### WHAT YOU HAVE TO DO
Below are some entries. Repeat exactly the lines from the one with "persónuvernd í Dynamics 365 Commerce" through the one with "Til að fara", and only those.

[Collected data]
----------
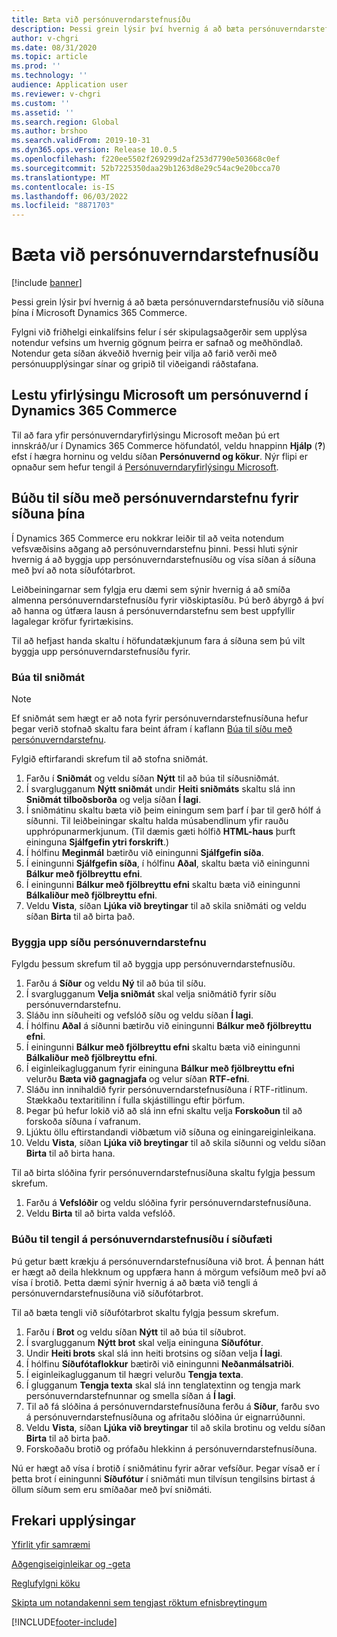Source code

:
 ```yaml
---
title: Bæta við persónuverndarstefnusíðu
description: Þessi grein lýsir því hvernig á að bæta persónuverndarstefnusíðu við síðuna þína í Microsoft Dynamics 365 Commerce.
author: v-chgri
ms.date: 08/31/2020
ms.topic: article
ms.prod: ''
ms.technology: ''
audience: Application user
ms.reviewer: v-chgri
ms.custom: ''
ms.assetid: ''
ms.search.region: Global
ms.author: brshoo
ms.search.validFrom: 2019-10-31
ms.dyn365.ops.version: Release 10.0.5
ms.openlocfilehash: f220ee5502f269299d2af253d7790e503668c0ef
ms.sourcegitcommit: 52b7225350daa29b1263d8e29c54ac9e20bcca70
ms.translationtype: MT
ms.contentlocale: is-IS
ms.lasthandoff: 06/03/2022
ms.locfileid: "8871703"
---
```

# <a name="add-a-privacy-policy-page"></a>Bæta við persónuverndarstefnusíðu

[!include [banner](includes/banner.md)]

Þessi grein lýsir því hvernig á að bæta persónuverndarstefnusíðu við síðuna þína í Microsoft Dynamics 365 Commerce.

Fylgni við friðhelgi einkalífsins felur í sér skipulagsaðgerðir sem upplýsa notendur vefsins um hvernig gögnum þeirra er safnað og meðhöndlað. Notendur geta síðan ákveðið hvernig þeir vilja að farið verði með persónuupplýsingar sínar og gripið til viðeigandi ráðstafana.

## <a name="review-the-microsoft-privacy-statement-in-dynamics-365-commerce"></a>Lestu yfirlýsingu Microsoft um persónuvernd í Dynamics 365 Commerce

Til að fara yfir persónuverndaryfirlýsingu Microsoft meðan þú ert innskráð/ur í Dynamics 365 Commerce höfundatól, veldu hnappinn **Hjálp** (**?**) efst í hægra horninu og veldu síðan **Persónuvernd og kökur**. Nýr flipi er opnaður sem hefur tengil á [Persónuverndaryfirlýsingu Microsoft](https://privacy.microsoft.com/privacystatement).

## <a name="build-a-privacy-policy-page-for-your-site"></a>Búðu til síðu með persónuverndarstefnu fyrir síðuna þína

Í Dynamics 365 Commerce eru nokkrar leiðir til að veita notendum vefsvæðisins aðgang að persónuverndarstefnu þinni. Þessi hluti sýnir hvernig á að byggja upp persónuverndarstefnusíðu og vísa síðan á síðuna með því að nota síðufótarbrot.

Leiðbeiningarnar sem fylgja eru dæmi sem sýnir hvernig á að smíða almenna persónuverndarstefnusíðu fyrir viðskiptasíðu. Þú berð ábyrgð á því að hanna og útfæra lausn á persónuverndarstefnu sem best uppfyllir lagalegar kröfur fyrirtækisins.

Til að hefjast handa skaltu í höfundatækjunum fara á síðuna sem þú vilt byggja upp persónuverndarstefnusíðu fyrir.

### <a name="create-a-template"></a>Búa til sniðmát

> [!NOTE]
> Ef sniðmát sem hægt er að nota fyrir persónuverndarstefnusíðuna hefur þegar verið stofnað skaltu fara beint áfram í kaflann [Búa til síðu með persónuverndarstefnu](#build-a-privacy-policy-page).

Fylgið eftirfarandi skrefum til að stofna sniðmát.

1. Farðu í **Sniðmát** og veldu síðan **Nýtt** til að búa til síðusniðmát.
1. Í svarglugganum **Nýtt sniðmát** undir **Heiti sniðmáts** skaltu slá inn **Sniðmát tilboðsborða** og velja síðan **Í lagi**.
1. Í sniðmátinu skaltu bæta við þeim einingum sem þarf í þar til gerð hólf á síðunni. Til leiðbeiningar skaltu halda músabendlinum yfir rauðu upphrópunarmerkjunum. (Til dæmis gæti hólfið **HTML-haus** þurft eininguna **Sjálfgefin ytri forskrift**.)
1. Í hólfinu **Meginmál** bætirðu við einingunni **Sjálfgefin síða**.
1. Í einingunni **Sjálfgefin síða**, í hólfinu **Aðal**, skaltu bæta við einingunni **Bálkur með fjölbreyttu efni**.
1. Í einingunni **Bálkur með fjölbreyttu efni** skaltu bæta við einingunni **Bálkaliður með fjölbreyttu efni**.
1. Veldu **Vista**, síðan **Ljúka við breytingar** til að skila sniðmáti og veldu síðan **Birta** til að birta það.

### <a name="build-a-privacy-policy-page"></a>Byggja upp síðu persónuverndarstefnu

Fylgdu þessum skrefum til að byggja upp persónuverndarstefnusíðu.

1. Farðu á **Síður** og veldu **Ný** til að búa til síðu.
1. Í svarglugganum **Velja sniðmát** skal velja sniðmátið fyrir síðu persónuverndarstefnu.
1. Sláðu inn síðuheiti og vefslóð síðu og veldu síðan **Í lagi**. 
1. Í hólfinu **Aðal** á síðunni bætirðu við einingunni **Bálkur með fjölbreyttu efni**.
1. Í einingunni **Bálkur með fjölbreyttu efni** skaltu bæta við einingunni **Bálkaliður með fjölbreyttu efni**.
1. Í eiginleikaglugganum fyrir eininguna **Bálkur með fjölbreyttu efni** velurðu **Bæta við gagnagjafa** og velur síðan **RTF-efni**.
1. Sláðu inn innihaldið fyrir persónuverndarstefnusíðuna í RTF-ritlinum. Stækkaðu textaritilinn í fulla skjástillingu eftir þörfum.
1. Þegar þú hefur lokið við að slá inn efni skaltu velja **Forskoðun** til að forskoða síðuna í vafranum.
1. Ljúktu öllu eftirstandandi viðbætum við síðuna og einingareiginleikana.
1. Veldu **Vista**, síðan **Ljúka við breytingar** til að skila síðunni og veldu síðan **Birta** til að birta hana.

Til að birta slóðina fyrir persónuverndarstefnusíðuna skaltu fylgja þessum skrefum.

1. Farðu á **Vefslóðir** og veldu slóðina fyrir persónuverndarstefnusíðuna.
1. Veldu **Birta** til að birta valda vefslóð.

### <a name="create-a-link-to-the-privacy-policy-page-in-a-footer"></a>Búðu til tengil á persónuverndarstefnusíðu í síðufæti

Þú getur bætt krækju á persónuverndarstefnusíðuna við brot. Á þennan hátt er hægt að deila hlekknum og uppfæra hann á mörgum vefsíðum með því að vísa í brotið. Þetta dæmi sýnir hvernig á að bæta við tengli á persónuverndarstefnusíðuna við síðufótarbrot.

Til að bæta tengli við síðufótarbrot skaltu fylgja þessum skrefum.

1. Farðu í **Brot** og veldu síðan **Nýtt** til að búa til síðubrot.
1. Í svarglugganum **Nýtt brot** skal velja eininguna **Síðufótur**.
1. Undir **Heiti brots** skal slá inn heiti brotsins og síðan velja **Í lagi**.
1. Í hólfinu **Síðufótaflokkur** bætirði við einingunni **Neðanmálsatriði**.
1. Í eiginleikaglugganum til hægri velurðu **Tengja texta**.
1. Í glugganum **Tengja texta** skal slá inn tenglatextinn og tengja mark persónuverndarstefnunnar og smella síðan á **Í lagi**.
1. Til að fá slóðina á persónuverndarstefnusíðuna ferðu á **Síður**, farðu svo á persónuverndarstefnusíðuna og afritaðu slóðina úr eignarrúðunni.
1. Veldu **Vista**, síðan **Ljúka við breytingar** til að skila brotinu og veldu síðan **Birta** til að birta það.
1. Forskoðaðu brotið og prófaðu hlekkinn á persónuverndarstefnusíðuna.

Nú er hægt að vísa í brotið í sniðmátinu fyrir aðrar vefsíður. Þegar vísað er í þetta brot í einingunni **Síðufótur** í sniðmáti mun tilvísun tengilsins birtast á öllum síðum sem eru smíðaðar með því sniðmáti.

## <a name="additional-resources"></a>Frekari upplýsingar

[Yfirlit yfir samræmi](compliance-overview.md)

[Aðgengiseiginleikar og -geta](accessibility.md)

[Reglufylgni köku](cookie-compliance.md)

[Skipta um notandakenni sem tengjast röktum efnisbreytingum](replace-IDs-tracked-changes.md)


[!INCLUDE[footer-include](../includes/footer-banner.md)]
----------
### EXPECTED ANSWER
## <a name="review-the-microsoft-privacy-statement-in-dynamics-365-commerce"></a>Lestu yfirlýsingu Microsoft um persónuvernd í Dynamics 365 Commerce

Til að fara yfir persónuverndaryfirlýsingu Microsoft meðan þú ert innskráð/ur í Dynamics 365 Commerce höfundatól, veldu hnappinn **Hjálp** (**?**) efst í hægra horninu og veldu síðan **Persónuvernd og kökur**. Nýr flipi er opnaður sem hefur tengil á [Persónuverndaryfirlýsingu Microsoft](https://privacy.microsoft.com/privacystatement).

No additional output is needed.